*** Begin section ***
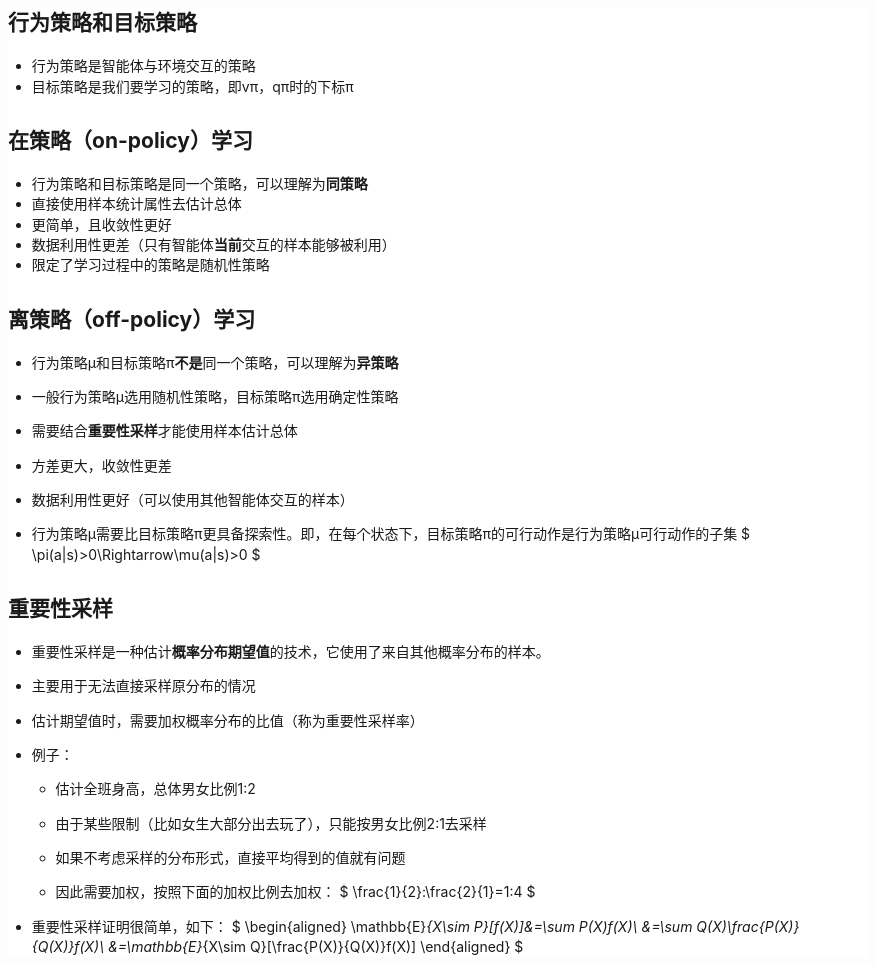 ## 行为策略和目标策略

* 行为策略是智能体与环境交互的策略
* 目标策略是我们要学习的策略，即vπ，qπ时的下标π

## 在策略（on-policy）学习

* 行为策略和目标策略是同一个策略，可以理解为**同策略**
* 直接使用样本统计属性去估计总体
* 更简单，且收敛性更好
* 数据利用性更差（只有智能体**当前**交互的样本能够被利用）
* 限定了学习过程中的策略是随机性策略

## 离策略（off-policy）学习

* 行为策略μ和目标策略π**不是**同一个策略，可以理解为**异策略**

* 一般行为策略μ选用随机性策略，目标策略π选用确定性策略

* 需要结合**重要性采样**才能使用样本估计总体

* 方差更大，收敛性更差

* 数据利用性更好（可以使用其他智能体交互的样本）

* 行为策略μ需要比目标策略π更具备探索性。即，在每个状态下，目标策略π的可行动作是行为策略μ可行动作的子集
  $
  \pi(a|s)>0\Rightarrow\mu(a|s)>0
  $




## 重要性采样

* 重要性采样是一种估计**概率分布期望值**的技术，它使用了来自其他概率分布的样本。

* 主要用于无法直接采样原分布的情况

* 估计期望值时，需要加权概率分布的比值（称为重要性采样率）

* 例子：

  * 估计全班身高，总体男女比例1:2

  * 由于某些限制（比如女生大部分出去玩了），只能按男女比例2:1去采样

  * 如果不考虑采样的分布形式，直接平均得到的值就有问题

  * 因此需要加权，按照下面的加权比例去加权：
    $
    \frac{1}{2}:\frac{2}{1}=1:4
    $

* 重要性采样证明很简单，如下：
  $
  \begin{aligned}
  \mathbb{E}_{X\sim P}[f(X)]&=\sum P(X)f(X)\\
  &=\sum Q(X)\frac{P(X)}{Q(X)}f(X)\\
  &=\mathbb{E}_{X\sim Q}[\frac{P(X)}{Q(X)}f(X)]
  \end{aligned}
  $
*** End section ***
> **EXERCISE AIM**: Reprint the data verbatim, pictures excluded.

> **RESULT FOR THIS TASK**:
 ## 行为策略和目标策略

* 行为策略是智能体与环境交互的策略
* 目标策略是我们要学习的策略，即vπ，qπ时的下标π

## 在策略（on-policy）学习

* 行为策略和目标策略是同一个策略，可以理解为**同策略**
* 直接使用样本统计属性去估计总体
* 更简单，且收敛性更好
* 数据利用性更差（只有智能体**当前**交互的样本能够被利用）
* 限定了学习过程中的策略是随机性策略

## 离策略（off-policy）学习

* 行为策略μ和目标策略π**不是**同一个策略，可以理解为**异策略**

* 一般行为策略μ选用随机性策略，目标策略π选用确定性策略

* 需要结合**重要性采样**才能使用样本估计总体

* 方差更大，收敛性更差

* 数据利用性更好（可以使用其他智能体交互的样本）

* 行为策略μ需要比目标策略π更具备探索性。即，在每个状态下，目标策略π的可行动作是行为策略μ可行动作的子集
  $
  \pi(a|s)>0\Rightarrow\mu(a|s)>0
  $




## 重要性采样

* 重要性采样是一种估计**概率分布期望值**的技术，它使用了来自其他概率分布的样本。

* 主要用于无法直接采样原分布的情况

* 估计期望值时，需要加权概率分布的比值（称为重要性采样率）

* 例子：

  * 估计全班身高，总体男女比例1:2

  * 由于某些限制（比如女生大部分出去玩了），只能按男女比例2:1去采样

  * 如果不考虑采样的分布形式，直接平均得到的值就有问题

  * 因此需要加权，按照下面的加权比例去加权：
    $
    \frac{1}{2}:\frac{2}{1}=1:4
    $

* 重要性采样证明很简单，如下：
  $
  \begin{aligned}
  \mathbb{E}_{X\sim P}[f(X)]&=\sum P(X)f(X)\\
  &=\sum Q(X)\frac{P(X)}{Q(X)}f(X)\\
  &=\mathbb{E}_{X\sim Q}[\frac{P(X)}{Q(X)}f(X)]
  \end{aligned}
  $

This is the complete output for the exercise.